(What this task involves) Go to the line containing "In this analysis" in the records below and print it and every following line exactly, on through the line containing "The test set should", then stop.

(Input data)

- Opening Delimiter -

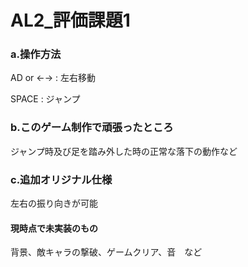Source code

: # AL2_評価課題1

### a.操作方法

AD or ←→ : 左右移動

SPACE : ジャンプ

### b.このゲーム制作で頑張ったところ

ジャンプ時及び足を踏み外した時の正常な落下の動作など

### c.追加オリジナル仕様

左右の振り向きが可能

#### 現時点で未実装のもの

背景、敵キャラの撃破、ゲームクリア、音　など
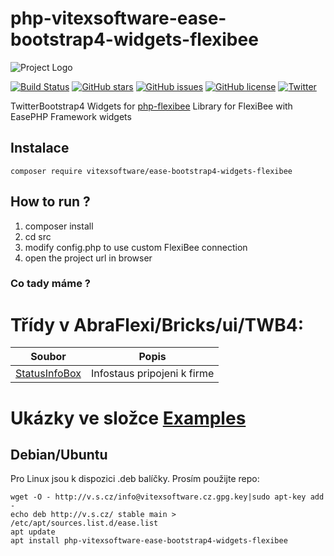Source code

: # php-vitexsoftware-ease-bootstrap4-widgets-flexibee
![Project Logo](https://raw.githubusercontent.com/VitexSoftware/php-vitexsoftware-ease-bootstrap4-widgets-flexibee/master/project-logo.png "Project Logo")

[![Build Status](https://travis-ci.org/VitexSoftware/Ease-PHP-Bricks.svg?branch=master)](https://travis-ci.org/VitexSoftware/Ease-PHP-Bricks)
[![GitHub stars](https://img.shields.io/github/stars/VitexSoftware/php-vitexsoftware-ease-bootstrap4-widgets-flexibee.svg)](https://github.com/VitexSoftware/php-vitexsoftware-ease-bootstrap4-widgets-flexibee/stargazers)
[![GitHub issues](https://img.shields.io/github/issues/VitexSoftware/php-vitexsoftware-ease-bootstrap4-widgets-flexibee.svg)](https://github.com/VitexSoftware/php-vitexsoftware-ease-bootstrap4-widgets-flexibee/issues)
[![GitHub license](https://img.shields.io/github/license/VitexSoftware/php-vitexsoftware-ease-bootstrap4-widgets-flexibee.svg)](https://github.com/VitexSoftware/php-vitexsoftware-ease-bootstrap4-widgets-flexibee/blob/master/LICENSE)
[![Twitter](https://img.shields.io/twitter/url/https/github.com/VitexSoftware/php-vitexsoftware-ease-bootstrap4-widgets-flexibee.svg?style=social)](https://twitter.com/intent/tweet?text=Wow:&url=https%3A%2F%2Fgithub.com%2FVitexSoftware%2Fphp-vitexsoftware-ease-bootstrap4-widgets-flexibee)

TwitterBootstrap4 Widgets for [php-flexibee](https://github.com/Spoje-NET/php-flexibee) Library for FlexiBee with EasePHP Framework widgets


Instalace
----------

    composer require vitexsoftware/ease-bootstrap4-widgets-flexibee

How to run ?
------------

1) composer install
2) cd src
3) modify config.php to use custom FlexiBee connection
4) open the project url in browser


### Co tady máme ?

# Třídy v AbraFlexi/Bricks/ui/TWB4:

| Soubor                                                           | Popis                                 |
| ---------------------------------------------------------------- | --------------------------------------|
| [StatusInfoBox](src/AbraFlexi/Bricks/ui/TWB4/StatusInfoBox.php) | Infostaus pripojeni k firme


Ukázky ve složce [Examples](Examples)
=====================================


Debian/Ubuntu
-------------

Pro Linux jsou k dispozici .deb balíčky. Prosím použijte repo:

    wget -O - http://v.s.cz/info@vitexsoftware.cz.gpg.key|sudo apt-key add -
    echo deb http://v.s.cz/ stable main > /etc/apt/sources.list.d/ease.list
    apt update
    apt install php-vitexsoftware-ease-bootstrap4-widgets-flexibee

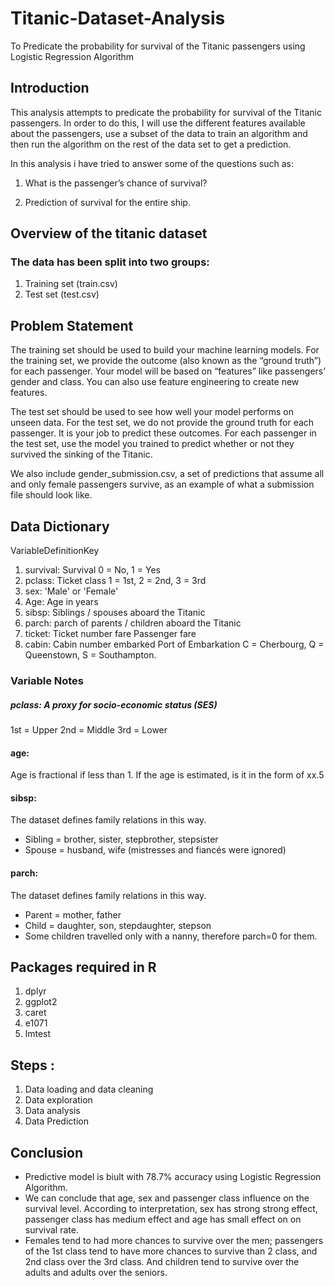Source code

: # Titanic-Dataset-Analysis
To Predicate the probability for survival of the Titanic passengers using Logistic Regression Algorithm

 ## Introduction
This analysis attempts to predicate the probability for survival of the Titanic passengers. In order to do this, I will use the different features available about the passengers, use a subset of the data to train an algorithm and then run the algorithm on the rest of the data set to get a prediction.

In this analysis i have tried to answer some of the questions such as:

1) What is the passenger’s chance of survival?

2) Prediction of survival for the entire ship.
 
 ## Overview of the titanic dataset
  
 ### The data has been split into two groups:

   1) Training set (train.csv)
   2) Test set (test.csv)
   ## Problem Statement
  The training set should be used to build your machine learning models. For the training set, we provide the outcome (also known as the “ground truth”) for each passenger. Your model will be based on “features” like passengers’ gender and class. You can also use feature engineering to create new features.

  The test set should be used to see how well your model performs on unseen data. For the test set, we do not provide the ground truth for each passenger. It is your job to predict these outcomes. For each passenger in the test set, use the model you trained to predict whether or not they survived the sinking of the Titanic.

  We also include gender_submission.csv, a set of predictions that assume all and only female passengers survive, as an example of what a submission file should look like.

 ## Data Dictionary
VariableDefinitionKey 
1) survival: Survival 0 = No, 1 = Yes
2) pclass: Ticket class 1 = 1st, 2 = 2nd, 3 = 3rd 
3) sex: 'Male' or 'Female' 
4) Age: Age in years 
5) sibsp: Siblings / spouses aboard the Titanic 
6) parch: parch of parents / children aboard the Titanic 
7) ticket: Ticket number fare Passenger fare 
8) cabin: Cabin number embarked Port of Embarkation C = Cherbourg, Q = Queenstown, S = Southampton.

### Variable Notes
##### pclass: A proxy for socio-economic status (SES)
1st = Upper
2nd = Middle
3rd = Lower

#### age: 
Age is fractional if less than 1. If the age is estimated, is it in the form of xx.5

#### sibsp:
The dataset defines family relations in this way.
- Sibling = brother, sister, stepbrother, stepsister
- Spouse = husband, wife (mistresses and fiancés were ignored)

#### parch: 
The dataset defines family relations in this way.
- Parent = mother, father
- Child = daughter, son, stepdaughter, stepson
- Some children travelled only with a nanny, therefore parch=0 for them.

## Packages required in R
1) dplyr
2) ggplot2
3) caret
4) e1071
5) lmtest

## Steps :
1) Data loading and data cleaning
2) Data exploration
3) Data analysis
4) Data Prediction

## Conclusion
- Predictive model is biult with 78.7% accuracy using Logistic Regression Algorithm. 
- We can conclude that age, sex and passenger class influence on the survival level. According to interpretation, sex has strong strong   effect, passenger class has medium effect and age has small effect on on survival rate.
- Females tend to had more chances to survive over the men; passengers of the 1st class tend to have more chances to survive than 2       class, and 2nd class over the 3rd class. And children tend to survive over the adults and adults over the seniors.
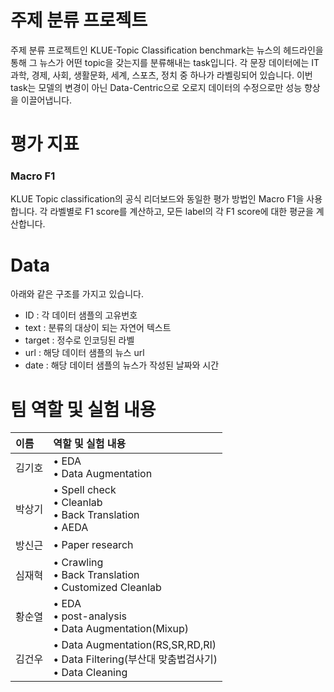 # 주제 분류 프로젝트
주제 분류 프로젝트인 KLUE-Topic Classification benchmark는 뉴스의 헤드라인을 통해 그 뉴스가 어떤 topic을 갖는지를 분류해내는 task입니다. 각 문장 데이터에는 IT과학, 경제, 사회, 생활문화, 세계, 스포츠, 정치 중 하나가 라벨링되어 있습니다. 이번 task는 모델의 변경이 아닌 Data-Centric으로 오로지 데이터의 수정으로만 성능 향상을 이끌어냅니다. 

# 평가 지표
### Macro F1
KLUE Topic classification의 공식 리더보드와 동일한 평가 방법인 Macro F1을 사용합니다. 각 라벨별로 F1 score를 계산하고, 모든 label의 각 F1 score에 대한 평균을 계산합니다.

# Data
아래와 같은 구조를 가지고 있습니다.

- ID : 각 데이터 샘플의 고유번호
- text : 분류의 대상이 되는 자연어 텍스트
- target : 정수로 인코딩된 라벨
- url : 해당 데이터 샘플의 뉴스 url
- date : 해당 데이터 샘플의 뉴스가 작성된 날짜와 시간

# 팀 역할 및 실험 내용
| 이름 | 역할 및 실험 내용|
| :--- | :--- |
| 김기호 | • EDA <br/> • Data Augmentation &emsp; |
| 박상기 | • Spell check <br/> • Cleanlab <br/> • Back Translation <br/> • AEDA &emsp; |
| 방신근 | • Paper research &emsp; |
| 심재혁 | • Crawling <br/> • Back Translation <br/> • Customized Cleanlab &emsp; |
| 황순열 | • EDA <br/> • post-analysis <br/> • Data Augmentation(Mixup) &emsp; |
| 김건우 | • Data Augmentation(RS,SR,RD,RI) <br/> • Data Filtering(부산대 맞춤법검사기) <br/> • Data Cleaning &emsp; |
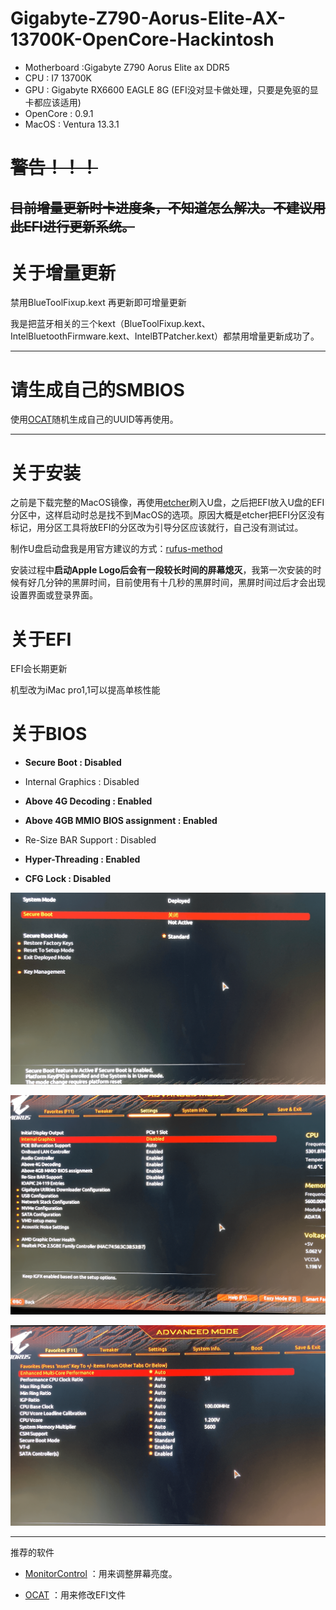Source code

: # Gigabyte-Z790-Aorus-Elite-AX-13700K-OpenCore-Hackintosh

- Motherboard :Gigabyte Z790 Aorus Elite ax DDR5
- CPU : I7 13700K
- GPU : Gigabyte RX6600 EAGLE 8G (EFI没对显卡做处理，只要是免驱的显卡都应该适用)
- OpenCore : 0.9.1
- MacOS : Ventura 13.3.1

# ~~警告！！！~~

## ~~目前增量更新时卡进度条，不知道怎么解决。不建议用此EFI进行更新系统。~~

# 关于增量更新

禁用BlueToolFixup.kext 再更新即可增量更新

我是把蓝牙相关的三个kext（BlueToolFixup.kext、IntelBluetoothFirmware.kext、IntelBTPatcher.kext）都禁用增量更新成功了。

---

# 请生成自己的SMBIOS

使用[OCAT](https://github.com/ic005k/OCAuxiliaryTools/releases)随机生成自己的UUID等再使用。


---


# 关于安装

之前是下载完整的MacOS镜像，再使用[etcher](https://github.com/balena-io/etcher)刷入U盘，之后把EFI放入U盘的EFI分区中，这样启动时总是找不到MacOS的选项。原因大概是etcher把EFI分区没有标记，用分区工具将放EFI的分区改为引导分区应该就行，自己没有测试过。

制作U盘启动盘我是用官方建议的方式：[rufus-method](https://dortania.github.io/OpenCore-Install-Guide/installer-guide/windows-install.html#rufus-method)

安装过程中**启动Apple Logo后会有一段较长时间的屏幕熄灭**，我第一次安装的时候有好几分钟的黑屏时间，目前使用有十几秒的黑屏时间，黑屏时间过后才会出现设置界面或登录界面。

# 关于EFI

EFI会长期更新

机型改为iMac pro1,1可以提高单核性能


# 关于BIOS

- **Secure Boot : Disabled**

- Internal Graphics : Disabled

- **Above 4G Decoding : Enabled**

- **Above 4GB MMIO BIOS assignment : Enabled**

- Re-Size BAR Support : Disabled

- **Hyper-Threading : Enabled**

- **CFG Lock : Disabled**

![image info](./1.png)

![image info](./2.png)

![image info](./3.png)



---

推荐的软件

- [MonitorControl](https://github.com/MonitorControl/MonitorControl) ：用来调整屏幕亮度。

- [OCAT](https://github.com/ic005k/OCAuxiliaryTools/releases) ：用来修改EFI文件
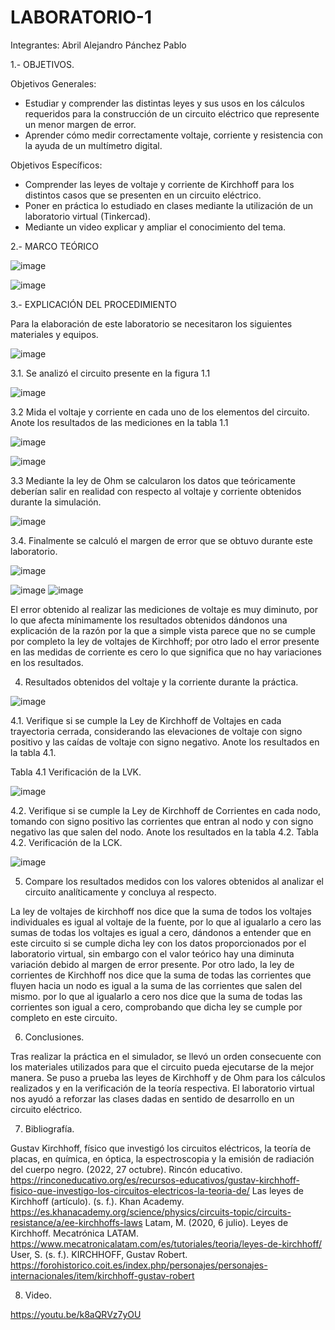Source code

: # LABORATORIO-1
Integrantes:
Abril Alejandro
Pánchez Pablo

1.- OBJETIVOS.

Objetivos Generales:
- Estudiar y comprender las distintas leyes y sus usos en los cálculos requeridos para la construcción de un circuito eléctrico que represente un menor margen de error.
- Aprender cómo medir correctamente voltaje, corriente y resistencia con la ayuda de un multímetro digital.

Objetivos Específicos:
- Comprender las leyes de voltaje y corriente de Kirchhoff para los distintos casos que se presenten en un circuito eléctrico.
- Poner en práctica lo estudiado en clases mediante la utilización de un laboratorio virtual (Tinkercad).
- Mediante un video explicar y ampliar el conocimiento del tema.

2.- MARCO TEÓRICO

![image](https://user-images.githubusercontent.com/117920423/201931740-0165debb-203c-4ea1-ab61-a3ae1e72d647.png)

![image](https://user-images.githubusercontent.com/117920423/201931859-9bc98ebd-7480-4adf-bb1d-8fa390c3770c.png)

3.- EXPLICACIÓN DEL PROCEDIMIENTO

Para la elaboración de este laboratorio se necesitaron los siguientes materiales y equipos.

![image](https://user-images.githubusercontent.com/117920423/201932000-86703396-6a3b-40fd-b83a-506ad21acd7e.png)

3.1. Se analizó el circuito presente en la figura 1.1

![image](https://user-images.githubusercontent.com/117920423/201932156-aaf82000-f9c3-4ece-867a-3ad452b6f345.png)

3.2 Mida el voltaje y corriente en cada uno de los elementos del circuito. Anote los
resultados de las mediciones en la tabla 1.1

![image](https://user-images.githubusercontent.com/117920423/201932278-b164382c-78dd-433a-9ba2-a5526310366f.png)

![image](https://user-images.githubusercontent.com/117920423/201932352-52763723-ca80-4ff1-b198-53aa420c32c0.png)

3.3 Mediante la ley de Ohm se calcularon los datos que teóricamente deberían salir en realidad con respecto al voltaje y corriente obtenidos durante la simulación.

![image](https://user-images.githubusercontent.com/117920423/201932467-d5aa38f2-a490-4879-a87e-6f6a6f324be6.png)

3.4. Finalmente se calculó el margen de error que se obtuvo durante este laboratorio. 

![image](https://user-images.githubusercontent.com/117920423/201932591-e0f56f24-d72d-482b-9e27-1d14d9e39158.png)

![image](https://user-images.githubusercontent.com/117920423/201932631-0cb42369-d374-4423-9a54-0e20d9a04ab0.png)
![image](https://user-images.githubusercontent.com/117920423/201932708-8ec74eee-5f2f-4f69-a169-a1ebffe1d92b.png)

El error obtenido al realizar las mediciones de voltaje es muy diminuto, por lo que afecta mínimamente los resultados obtenidos dándonos una explicación de la razón por la que a simple vista parece que no se cumple por completo la ley de voltajes de Kirchhoff; por otro lado el error presente en las medidas de corriente es cero lo que significa que no hay variaciones en los resultados.

4. Resultados obtenidos del voltaje y la corriente durante la práctica.

![image](https://user-images.githubusercontent.com/117920423/201932803-5de80ae3-3abe-47b7-977f-3153a5e5ce7d.png)

4.1. Verifique si se cumple la Ley de Kirchhoff de Voltajes en cada trayectoria cerrada,
considerando las elevaciones de voltaje con signo positivo y las caídas de voltaje con
signo negativo. Anote los resultados en la tabla 4.1.

Tabla 4.1 Verificación de la LVK.

![image](https://user-images.githubusercontent.com/117920423/201932893-066025eb-c2e8-4cef-bdcd-64b085392b94.png)

4.2.  Verifique si se cumple la Ley de Kirchhoff de Corrientes en cada nodo, tomando
con signo positivo las corrientes que entran al nodo y con signo negativo las que salen
del nodo. Anote los resultados en la tabla 4.2.
Tabla 4.2. Verificación de la LCK.

![image](https://user-images.githubusercontent.com/117920423/201933131-8e15d844-bed3-4967-955a-e725314b8678.png)

5. Compare los resultados medidos con los valores obtenidos al analizar el circuito analíticamente y concluya al respecto.

La ley de voltajes de kirchhoff nos dice que la suma de todos los voltajes individuales es igual al voltaje de la fuente, por lo que al igualarlo a cero las sumas de todas los voltajes es igual a cero, dándonos a entender que en este circuito si se cumple dicha ley con los datos proporcionados por el laboratorio virtual, sin embargo con el valor teórico hay una diminuta variación debido al margen de error presente.
Por otro lado, la ley de corrientes de Kirchhoff nos dice que la suma de todas las corrientes que fluyen hacia un nodo es igual a la suma de las corrientes que salen del mismo. por lo que al igualarlo a cero nos dice que la suma de todas las corrientes son igual a cero, comprobando que dicha ley se cumple por completo en este circuito.

6. Conclusiones.

Tras realizar la práctica en el simulador, se llevó un orden consecuente con los materiales utilizados para que el circuito pueda ejecutarse de la mejor manera.
Se puso a prueba las leyes de Kirchhoff y de Ohm para los cálculos realizados y en la verificación de la teoría respectiva.
El laboratorio virtual nos ayudó a reforzar las clases dadas en sentido de desarrollo en un circuito eléctrico.

7. Bibliografía.

Gustav Kirchhoff, físico que investigó los circuitos eléctricos, la teoría de placas, en química, en óptica, la espectroscopia y la emisión de radiación del cuerpo negro. (2022, 27 octubre). Rincón educativo. https://rinconeducativo.org/es/recursos-educativos/gustav-kirchhoff-fisico-que-investigo-los-circuitos-electricos-la-teoria-de/
Las leyes de Kirchhoff (artículo). (s. f.). Khan Academy. https://es.khanacademy.org/science/physics/circuits-topic/circuits-resistance/a/ee-kirchhoffs-laws
Latam, M. (2020, 6 julio). Leyes de Kirchhoff. Mecatrónica LATAM. https://www.mecatronicalatam.com/es/tutoriales/teoria/leyes-de-kirchhoff/
User, S. (s. f.). KIRCHHOFF, Gustav Robert. https://forohistorico.coit.es/index.php/personajes/personajes-internacionales/item/kirchhoff-gustav-robert

8. Video.

https://youtu.be/k8aQRVz7yOU







































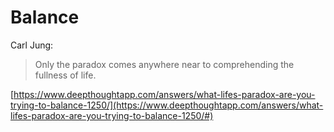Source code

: # Balance

Carl Jung: 

> Only the paradox comes anywhere near to comprehending the fullness of life.

[https://www.deepthoughtapp.com/answers/what-lifes-paradox-are-you-trying-to-balance-1250/](https://www.deepthoughtapp.com/answers/what-lifes-paradox-are-you-trying-to-balance-1250/#)

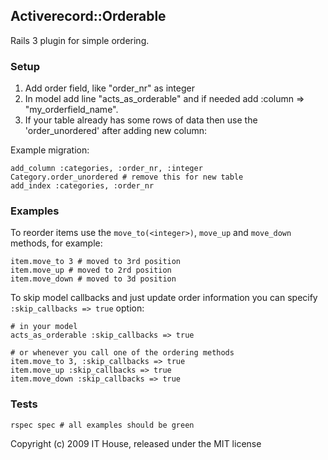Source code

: ## Activerecord::Orderable

Rails 3 plugin for simple ordering.


### Setup

1. Add order field, like "order_nr" as integer
2. In model add line "acts_as_orderable" and if needed add :column => "my_orderfield_name".
3. If your table already has some rows of data then use the 'order_unordered' after adding new column:

Example migration:

    add_column :categories, :order_nr, :integer
    Category.order_unordered # remove this for new table
    add_index :categories, :order_nr

### Examples

To reorder items use the `move_to(<integer>)`, `move_up` and `move_down` methods, for example:

    item.move_to 3 # moved to 3rd position
    item.move_up # moved to 2rd position
    item.move_down # moved to 3d position

To skip model callbacks and just update order information you can specify `:skip_callbacks => true` option:

    # in your model
    acts_as_orderable :skip_callbacks => true

    # or whenever you call one of the ordering methods
    item.move_to 3, :skip_callbacks => true
    item.move_up :skip_callbacks => true
    item.move_down :skip_callbacks => true

### Tests

    rspec spec # all examples should be green

Copyright (c) 2009 IT House, released under the MIT license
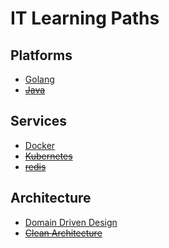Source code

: # IT Learning Paths

## Platforms

* [Golang](doc/platforms/golang.md)
* ~~[Java](doc/platforms/java.md)~~

## Services

* [Docker](doc/services/docker.md)
* ~~[Kubernetes](doc/services/kubernetes.md)~~
* ~~[redis](doc/services/redis.md)~~

## Architecture

* [Domain Driven Design](doc/ddd.md)
* ~~[Clean Architecture](doc/clean-architecture.md)~~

- Closing Delimiter -

(Exercise solution)
In this analysis i have tried to answer some of the questions such as:

1) What is the passenger’s chance of survival?

2) Prediction of survival for the entire ship.
 
 ## Overview of the titanic dataset
  
 ### The data has been split into two groups:

   1) Training set (train.csv)
   2) Test set (test.csv)
   ## Problem Statement
  The training set should be used to build your machine learning models. For the training set, we provide the outcome (also known as the “ground truth”) for each passenger. Your model will be based on “features” like passengers’ gender and class. You can also use feature engineering to create new features.

  The test set should be used to see how well your model performs on unseen data. For the test set, we do not provide the ground truth for each passenger. It is your job to predict these outcomes. For each passenger in the test set, use the model you trained to predict whether or not they survived the sinking of the Titanic.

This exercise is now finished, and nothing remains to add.